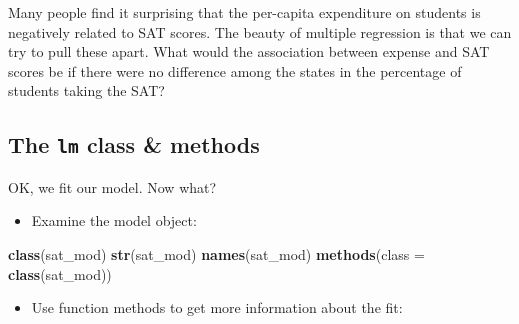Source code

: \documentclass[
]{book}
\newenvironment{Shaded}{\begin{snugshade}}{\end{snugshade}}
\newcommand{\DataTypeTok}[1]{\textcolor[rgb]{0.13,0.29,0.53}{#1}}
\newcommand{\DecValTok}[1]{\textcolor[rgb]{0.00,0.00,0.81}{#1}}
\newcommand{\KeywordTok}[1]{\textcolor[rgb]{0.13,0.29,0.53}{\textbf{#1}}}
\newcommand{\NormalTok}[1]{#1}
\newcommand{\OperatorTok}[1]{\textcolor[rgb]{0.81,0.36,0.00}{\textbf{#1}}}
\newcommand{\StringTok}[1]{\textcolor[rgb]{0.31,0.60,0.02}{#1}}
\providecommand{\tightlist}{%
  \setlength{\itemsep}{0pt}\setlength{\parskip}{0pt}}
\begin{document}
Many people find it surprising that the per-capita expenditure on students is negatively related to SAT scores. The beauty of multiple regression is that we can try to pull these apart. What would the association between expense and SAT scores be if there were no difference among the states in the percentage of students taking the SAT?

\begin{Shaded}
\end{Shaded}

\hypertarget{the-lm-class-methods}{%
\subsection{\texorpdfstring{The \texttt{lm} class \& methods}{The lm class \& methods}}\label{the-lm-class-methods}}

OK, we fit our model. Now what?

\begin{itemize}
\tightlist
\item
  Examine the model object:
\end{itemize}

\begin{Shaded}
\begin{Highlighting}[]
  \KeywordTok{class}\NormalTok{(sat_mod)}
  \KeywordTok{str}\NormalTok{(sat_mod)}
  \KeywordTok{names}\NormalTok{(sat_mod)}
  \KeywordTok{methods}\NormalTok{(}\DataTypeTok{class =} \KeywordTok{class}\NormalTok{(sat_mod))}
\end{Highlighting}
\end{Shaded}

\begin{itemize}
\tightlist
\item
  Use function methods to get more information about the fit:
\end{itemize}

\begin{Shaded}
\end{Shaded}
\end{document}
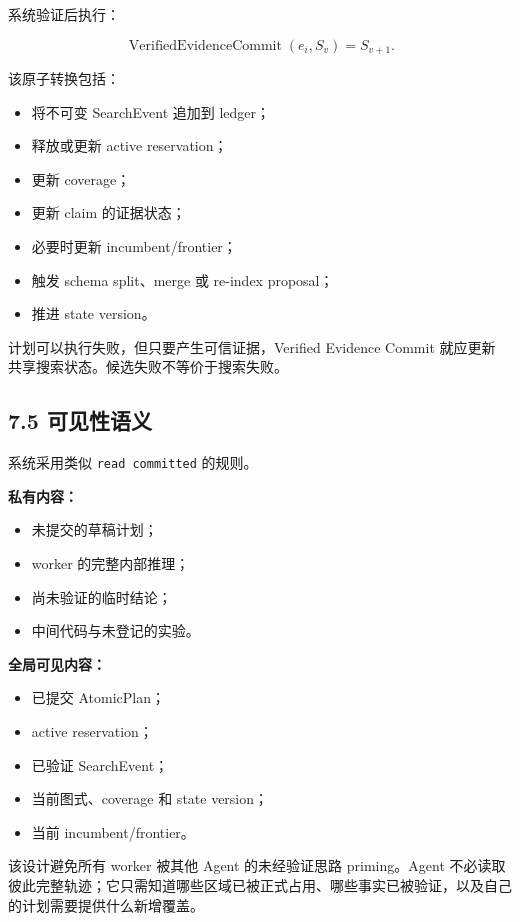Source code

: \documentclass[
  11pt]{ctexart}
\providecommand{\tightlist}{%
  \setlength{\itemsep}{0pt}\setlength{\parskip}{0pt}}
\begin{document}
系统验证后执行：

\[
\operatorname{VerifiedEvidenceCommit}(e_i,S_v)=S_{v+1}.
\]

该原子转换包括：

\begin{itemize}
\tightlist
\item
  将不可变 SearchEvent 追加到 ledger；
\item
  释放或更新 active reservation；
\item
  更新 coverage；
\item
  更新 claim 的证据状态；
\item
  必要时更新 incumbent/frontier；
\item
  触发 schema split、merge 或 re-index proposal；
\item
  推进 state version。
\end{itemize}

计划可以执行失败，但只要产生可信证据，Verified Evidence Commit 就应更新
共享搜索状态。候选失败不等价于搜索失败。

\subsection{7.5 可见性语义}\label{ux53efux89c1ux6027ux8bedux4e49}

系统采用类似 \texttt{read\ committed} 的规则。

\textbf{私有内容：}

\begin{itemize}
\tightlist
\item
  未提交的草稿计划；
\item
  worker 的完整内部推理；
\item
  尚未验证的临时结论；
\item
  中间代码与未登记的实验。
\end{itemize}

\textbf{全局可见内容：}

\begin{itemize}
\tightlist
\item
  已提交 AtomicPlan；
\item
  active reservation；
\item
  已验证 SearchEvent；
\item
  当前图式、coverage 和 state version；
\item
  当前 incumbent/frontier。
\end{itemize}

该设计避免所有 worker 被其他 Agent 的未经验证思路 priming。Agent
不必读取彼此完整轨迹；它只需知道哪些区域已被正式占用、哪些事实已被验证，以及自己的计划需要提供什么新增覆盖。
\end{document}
-- -- --
Problem requirements:
Return every line shown above without changing a word, and skip the pictures.

Written response:
Source code

: \documentclass[
]{book}
\newenvironment{Shaded}{\begin{snugshade}}{\end{snugshade}}
\newcommand{\DataTypeTok}[1]{\textcolor[rgb]{0.13,0.29,0.53}{#1}}
\newcommand{\DecValTok}[1]{\textcolor[rgb]{0.00,0.00,0.81}{#1}}
\newcommand{\KeywordTok}[1]{\textcolor[rgb]{0.13,0.29,0.53}{\textbf{#1}}}
\newcommand{\NormalTok}[1]{#1}
\newcommand{\OperatorTok}[1]{\textcolor[rgb]{0.81,0.36,0.00}{\textbf{#1}}}
\newcommand{\StringTok}[1]{\textcolor[rgb]{0.31,0.60,0.02}{#1}}
\providecommand{\tightlist}{%
  \setlength{\itemsep}{0pt}\setlength{\parskip}{0pt}}
\begin{document}
Many people find it surprising that the per-capita expenditure on students is negatively related to SAT scores. The beauty of multiple regression is that we can try to pull these apart. What would the association between expense and SAT scores be if there were no difference among the states in the percentage of students taking the SAT?

\begin{Shaded}
\end{Shaded}

\hypertarget{the-lm-class-methods}{%
\subsection{\texorpdfstring{The \texttt{lm} class \& methods}{The lm class \& methods}}\label{the-lm-class-methods}}

OK, we fit our model. Now what?

\begin{itemize}
\tightlist
\item
  Examine the model object:
\end{itemize}

\begin{Shaded}
\begin{Highlighting}[]
  \KeywordTok{class}\NormalTok{(sat_mod)}
  \KeywordTok{str}\NormalTok{(sat_mod)}
  \KeywordTok{names}\NormalTok{(sat_mod)}
  \KeywordTok{methods}\NormalTok{(}\DataTypeTok{class =} \KeywordTok{class}\NormalTok{(sat_mod))}
\end{Highlighting}
\end{Shaded}

\begin{itemize}
\tightlist
\item
  Use function methods to get more information about the fit:
\end{itemize}

\begin{Shaded}
\end{Shaded}
\end{document}
Source code

: \documentclass[
  11pt]{ctexart}
\providecommand{\tightlist}{%
  \setlength{\itemsep}{0pt}\setlength{\parskip}{0pt}}
\begin{document}
系统验证后执行：

\[
\operatorname{VerifiedEvidenceCommit}(e_i,S_v)=S_{v+1}.
\]

该原子转换包括：

\begin{itemize}
\tightlist
\item
  将不可变 SearchEvent 追加到 ledger；
\item
  释放或更新 active reservation；
\item
  更新 coverage；
\item
  更新 claim 的证据状态；
\item
  必要时更新 incumbent/frontier；
\item
  触发 schema split、merge 或 re-index proposal；
\item
  推进 state version。
\end{itemize}

计划可以执行失败，但只要产生可信证据，Verified Evidence Commit 就应更新
共享搜索状态。候选失败不等价于搜索失败。

\subsection{7.5 可见性语义}\label{ux53efux89c1ux6027ux8bedux4e49}

系统采用类似 \texttt{read\ committed} 的规则。

\textbf{私有内容：}

\begin{itemize}
\tightlist
\item
  未提交的草稿计划；
\item
  worker 的完整内部推理；
\item
  尚未验证的临时结论；
\item
  中间代码与未登记的实验。
\end{itemize}

\textbf{全局可见内容：}

\begin{itemize}
\tightlist
\item
  已提交 AtomicPlan；
\item
  active reservation；
\item
  已验证 SearchEvent；
\item
  当前图式、coverage 和 state version；
\item
  当前 incumbent/frontier。
\end{itemize}

该设计避免所有 worker 被其他 Agent 的未经验证思路 priming。Agent
不必读取彼此完整轨迹；它只需知道哪些区域已被正式占用、哪些事实已被验证，以及自己的计划需要提供什么新增覆盖。
\end{document}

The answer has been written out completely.